The aryl bromine-halide ion synthon and its role in the control of the crystal structures of tetrahalocuprate(II) ions

The role of the arylbromine-halide ion (C-Br...X-) synthons in the development of the supramolecular frameworks is explored in a set of six bromopyridinium tetrahalocuprate(II) salts. The compounds belong to the series (nBP)(2)CuX4, where nBP(+) denotes the n-bromopyridinium cation and n = 2, 3, or 4 and X = Cl- or Br- and include (2BP)(2)CuBr4, (3BP)(2)CuBr4, (4BP)(2)CuBr4, (2BP)(2)CuCl4, (3BP)(2)CuCl4, and (4BP)(2)CuCl4. The structures all consist of isolated pyridinium cations and flattened tetrahedral CuX42- anions. The supramolecular assembly of these ionic species is dominated by the novel C-Br...X- synthon and the more traditional N-H...X- synthon. The C-Br...X- synthon is invariably characterized by essentially linear C-Br...X- angles with Br...X- contacts 0.3-0.4 Angstrom less than the sum of the van der Waals radii. In contrast, the N-H...X- synthons show a variety of geometries: linear, symmetric bifurcated, and asymmetric bifurcated. In all cases, low dimensional supramolecular networks are developed based on combinations of the C-Br...X- and N-H...X- synthons. These include chain networks in (3BP)(2)CuCl4, (4BP)(2)CuBr4, and the (4BP)(2)CuX4 salts. A double chain network exists in (3BP)(2)CuBr4, while the structure of (4BP)(2)CuCl4 contains a two-dimensional network.

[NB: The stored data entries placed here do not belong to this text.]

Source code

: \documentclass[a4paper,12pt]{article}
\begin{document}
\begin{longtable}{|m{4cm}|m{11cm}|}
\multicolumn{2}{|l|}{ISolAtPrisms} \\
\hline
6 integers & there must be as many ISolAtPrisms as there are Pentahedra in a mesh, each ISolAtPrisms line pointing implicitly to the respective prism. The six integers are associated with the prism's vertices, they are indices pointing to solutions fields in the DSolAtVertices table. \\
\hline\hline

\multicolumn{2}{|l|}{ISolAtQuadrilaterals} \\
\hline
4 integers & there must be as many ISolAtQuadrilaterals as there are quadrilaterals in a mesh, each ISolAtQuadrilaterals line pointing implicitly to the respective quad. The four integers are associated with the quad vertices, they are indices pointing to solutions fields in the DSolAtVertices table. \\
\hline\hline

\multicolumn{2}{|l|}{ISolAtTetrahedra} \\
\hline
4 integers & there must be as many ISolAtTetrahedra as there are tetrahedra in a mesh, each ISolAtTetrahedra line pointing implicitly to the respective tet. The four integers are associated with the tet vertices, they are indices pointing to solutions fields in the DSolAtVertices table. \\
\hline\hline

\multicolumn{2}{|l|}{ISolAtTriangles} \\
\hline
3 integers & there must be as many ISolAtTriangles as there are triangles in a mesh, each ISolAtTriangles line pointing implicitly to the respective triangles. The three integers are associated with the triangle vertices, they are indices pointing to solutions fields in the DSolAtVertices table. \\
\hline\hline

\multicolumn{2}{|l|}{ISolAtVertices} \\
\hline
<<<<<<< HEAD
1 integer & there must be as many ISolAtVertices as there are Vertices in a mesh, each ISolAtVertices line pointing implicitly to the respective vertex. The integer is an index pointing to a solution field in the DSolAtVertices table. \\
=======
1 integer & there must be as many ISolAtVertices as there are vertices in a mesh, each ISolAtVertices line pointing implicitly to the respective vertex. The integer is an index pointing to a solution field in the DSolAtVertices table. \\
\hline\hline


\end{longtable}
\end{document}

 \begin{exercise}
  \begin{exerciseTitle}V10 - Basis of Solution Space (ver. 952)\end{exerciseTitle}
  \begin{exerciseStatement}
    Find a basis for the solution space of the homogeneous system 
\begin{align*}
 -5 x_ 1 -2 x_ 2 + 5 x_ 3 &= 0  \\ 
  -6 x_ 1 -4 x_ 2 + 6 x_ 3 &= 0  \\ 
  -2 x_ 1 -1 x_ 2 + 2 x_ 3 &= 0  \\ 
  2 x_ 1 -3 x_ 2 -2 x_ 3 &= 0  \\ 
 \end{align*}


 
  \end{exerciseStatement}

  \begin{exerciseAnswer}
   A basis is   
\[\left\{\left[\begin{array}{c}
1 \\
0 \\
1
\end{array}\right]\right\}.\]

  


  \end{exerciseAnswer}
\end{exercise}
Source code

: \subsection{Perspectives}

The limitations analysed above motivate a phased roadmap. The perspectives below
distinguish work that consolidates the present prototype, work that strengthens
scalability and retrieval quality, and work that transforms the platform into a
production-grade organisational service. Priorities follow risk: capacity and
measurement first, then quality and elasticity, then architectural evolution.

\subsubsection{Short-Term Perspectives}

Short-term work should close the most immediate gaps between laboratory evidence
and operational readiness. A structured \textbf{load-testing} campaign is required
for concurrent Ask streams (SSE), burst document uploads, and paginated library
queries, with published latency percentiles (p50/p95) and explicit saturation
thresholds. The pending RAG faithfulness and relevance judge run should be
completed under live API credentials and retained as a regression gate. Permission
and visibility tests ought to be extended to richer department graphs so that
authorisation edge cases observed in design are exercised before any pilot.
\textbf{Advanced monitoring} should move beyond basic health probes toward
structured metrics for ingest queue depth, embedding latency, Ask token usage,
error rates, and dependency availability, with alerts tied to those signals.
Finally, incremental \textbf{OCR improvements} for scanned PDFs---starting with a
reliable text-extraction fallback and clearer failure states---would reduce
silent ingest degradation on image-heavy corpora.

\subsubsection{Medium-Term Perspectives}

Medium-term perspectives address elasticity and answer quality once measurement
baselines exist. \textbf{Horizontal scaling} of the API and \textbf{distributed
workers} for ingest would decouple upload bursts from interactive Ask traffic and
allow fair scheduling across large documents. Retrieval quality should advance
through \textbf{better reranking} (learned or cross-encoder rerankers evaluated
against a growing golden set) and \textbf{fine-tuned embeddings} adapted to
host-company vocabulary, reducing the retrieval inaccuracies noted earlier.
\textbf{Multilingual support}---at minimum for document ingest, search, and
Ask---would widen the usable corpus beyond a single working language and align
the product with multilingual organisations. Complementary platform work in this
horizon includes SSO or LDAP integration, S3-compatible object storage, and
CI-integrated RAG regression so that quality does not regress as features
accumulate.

A common feature in all six networks is the existence of bibridged [CuX42- - (nBP(+))(2) - CuX42-] units, while the more complex double chain and layer networks also contain monobridged [CuX42- - (nBP(+)) - CuX42-] units. These units then aggregate into the final crystal structures generally with coplanar stacking of the substituted pyridinium cations. The stacking interactions between cations include both pi-pi and pi-Br interactions. In general, the pi-pi stacking is not optimal and, in some cases, it is nonexistent. Comparison with other previous studies show the competitive nature of the C-Br...X- and N-H...X- synthons in halocuprate(II) structures.